- _What is being asked_
Taking each line of the material below in turn, count those containing the string "single". Provide the number alone.

START Recorded data

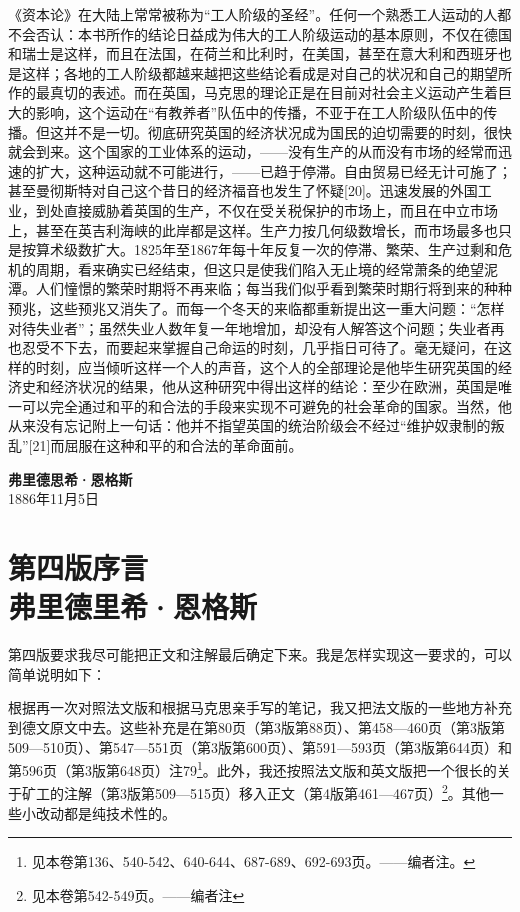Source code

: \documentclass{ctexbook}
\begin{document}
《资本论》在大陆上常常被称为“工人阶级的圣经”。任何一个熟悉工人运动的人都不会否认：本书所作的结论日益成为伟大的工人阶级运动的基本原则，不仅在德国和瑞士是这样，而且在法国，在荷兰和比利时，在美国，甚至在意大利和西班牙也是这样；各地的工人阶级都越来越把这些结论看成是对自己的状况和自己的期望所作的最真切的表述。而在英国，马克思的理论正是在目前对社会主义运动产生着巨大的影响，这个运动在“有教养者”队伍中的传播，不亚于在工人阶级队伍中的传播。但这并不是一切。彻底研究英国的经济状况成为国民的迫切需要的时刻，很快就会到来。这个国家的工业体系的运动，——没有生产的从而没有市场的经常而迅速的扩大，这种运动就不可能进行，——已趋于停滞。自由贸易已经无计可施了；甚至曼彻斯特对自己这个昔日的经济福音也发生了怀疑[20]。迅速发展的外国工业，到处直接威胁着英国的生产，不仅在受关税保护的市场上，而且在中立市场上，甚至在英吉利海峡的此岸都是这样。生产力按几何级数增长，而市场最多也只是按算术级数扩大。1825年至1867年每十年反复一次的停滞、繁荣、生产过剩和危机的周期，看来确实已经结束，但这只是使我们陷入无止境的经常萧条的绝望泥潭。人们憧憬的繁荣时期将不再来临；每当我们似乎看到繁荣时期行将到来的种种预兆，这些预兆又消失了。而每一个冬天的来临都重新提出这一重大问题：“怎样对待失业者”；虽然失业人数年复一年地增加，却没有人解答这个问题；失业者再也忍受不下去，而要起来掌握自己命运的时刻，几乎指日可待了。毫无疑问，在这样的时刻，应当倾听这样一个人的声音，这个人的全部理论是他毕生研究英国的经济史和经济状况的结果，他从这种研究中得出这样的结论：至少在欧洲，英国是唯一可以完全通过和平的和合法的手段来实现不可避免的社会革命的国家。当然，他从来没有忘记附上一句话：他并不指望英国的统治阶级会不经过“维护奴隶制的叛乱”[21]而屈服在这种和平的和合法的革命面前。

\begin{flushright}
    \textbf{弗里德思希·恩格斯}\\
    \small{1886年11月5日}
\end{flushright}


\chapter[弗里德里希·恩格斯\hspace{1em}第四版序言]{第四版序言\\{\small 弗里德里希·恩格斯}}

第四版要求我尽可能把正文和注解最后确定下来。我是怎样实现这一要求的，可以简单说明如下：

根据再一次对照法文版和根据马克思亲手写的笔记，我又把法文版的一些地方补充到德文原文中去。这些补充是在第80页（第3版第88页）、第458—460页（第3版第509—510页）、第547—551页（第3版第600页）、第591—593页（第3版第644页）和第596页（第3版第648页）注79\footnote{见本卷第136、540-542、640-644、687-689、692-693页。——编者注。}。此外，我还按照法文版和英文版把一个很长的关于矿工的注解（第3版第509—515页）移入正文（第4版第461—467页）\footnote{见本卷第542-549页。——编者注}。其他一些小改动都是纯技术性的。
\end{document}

END Recorded data
START Recorded data

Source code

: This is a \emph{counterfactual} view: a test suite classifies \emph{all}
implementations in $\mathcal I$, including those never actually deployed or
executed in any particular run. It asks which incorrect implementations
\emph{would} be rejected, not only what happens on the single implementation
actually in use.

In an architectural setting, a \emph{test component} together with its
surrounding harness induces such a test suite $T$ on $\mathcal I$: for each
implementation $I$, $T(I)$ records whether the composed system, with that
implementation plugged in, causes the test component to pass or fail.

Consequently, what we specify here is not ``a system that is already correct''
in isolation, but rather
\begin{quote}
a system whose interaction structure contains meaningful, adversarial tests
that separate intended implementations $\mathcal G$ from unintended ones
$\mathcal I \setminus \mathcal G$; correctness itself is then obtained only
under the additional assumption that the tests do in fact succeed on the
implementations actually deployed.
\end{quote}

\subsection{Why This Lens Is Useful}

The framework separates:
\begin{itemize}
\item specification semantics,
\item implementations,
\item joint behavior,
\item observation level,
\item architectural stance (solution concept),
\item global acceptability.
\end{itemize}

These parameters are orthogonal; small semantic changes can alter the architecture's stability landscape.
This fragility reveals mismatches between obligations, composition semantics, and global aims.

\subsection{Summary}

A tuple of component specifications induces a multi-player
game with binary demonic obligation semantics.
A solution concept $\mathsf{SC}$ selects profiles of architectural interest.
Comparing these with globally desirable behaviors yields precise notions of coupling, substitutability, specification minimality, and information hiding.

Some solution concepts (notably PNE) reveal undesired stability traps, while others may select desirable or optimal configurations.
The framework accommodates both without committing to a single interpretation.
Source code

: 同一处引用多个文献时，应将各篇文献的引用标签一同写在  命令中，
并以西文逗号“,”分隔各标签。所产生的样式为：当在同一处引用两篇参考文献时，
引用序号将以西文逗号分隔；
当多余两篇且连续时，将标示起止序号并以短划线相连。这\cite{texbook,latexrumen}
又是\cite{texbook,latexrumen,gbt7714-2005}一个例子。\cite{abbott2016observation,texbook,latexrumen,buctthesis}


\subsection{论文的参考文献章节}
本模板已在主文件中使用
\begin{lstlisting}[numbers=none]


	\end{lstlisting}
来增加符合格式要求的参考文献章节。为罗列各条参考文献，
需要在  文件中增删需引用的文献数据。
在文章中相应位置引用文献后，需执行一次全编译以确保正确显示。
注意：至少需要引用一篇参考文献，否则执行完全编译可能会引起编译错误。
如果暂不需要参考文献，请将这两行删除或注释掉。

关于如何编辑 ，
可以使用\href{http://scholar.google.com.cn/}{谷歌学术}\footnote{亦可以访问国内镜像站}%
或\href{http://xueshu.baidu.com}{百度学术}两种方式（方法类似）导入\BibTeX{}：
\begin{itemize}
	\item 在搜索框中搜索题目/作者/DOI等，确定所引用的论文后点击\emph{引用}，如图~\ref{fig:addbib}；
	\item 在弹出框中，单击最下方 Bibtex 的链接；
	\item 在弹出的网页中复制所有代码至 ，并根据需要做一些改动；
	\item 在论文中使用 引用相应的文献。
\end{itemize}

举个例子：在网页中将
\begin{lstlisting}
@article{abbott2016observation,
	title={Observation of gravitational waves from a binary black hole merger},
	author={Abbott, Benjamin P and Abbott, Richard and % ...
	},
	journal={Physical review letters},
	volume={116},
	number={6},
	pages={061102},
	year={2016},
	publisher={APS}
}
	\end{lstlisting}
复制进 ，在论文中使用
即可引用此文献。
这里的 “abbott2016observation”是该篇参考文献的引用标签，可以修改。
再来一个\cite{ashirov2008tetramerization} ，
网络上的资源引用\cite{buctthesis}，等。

END Recorded data

- _Result for this exercise_
2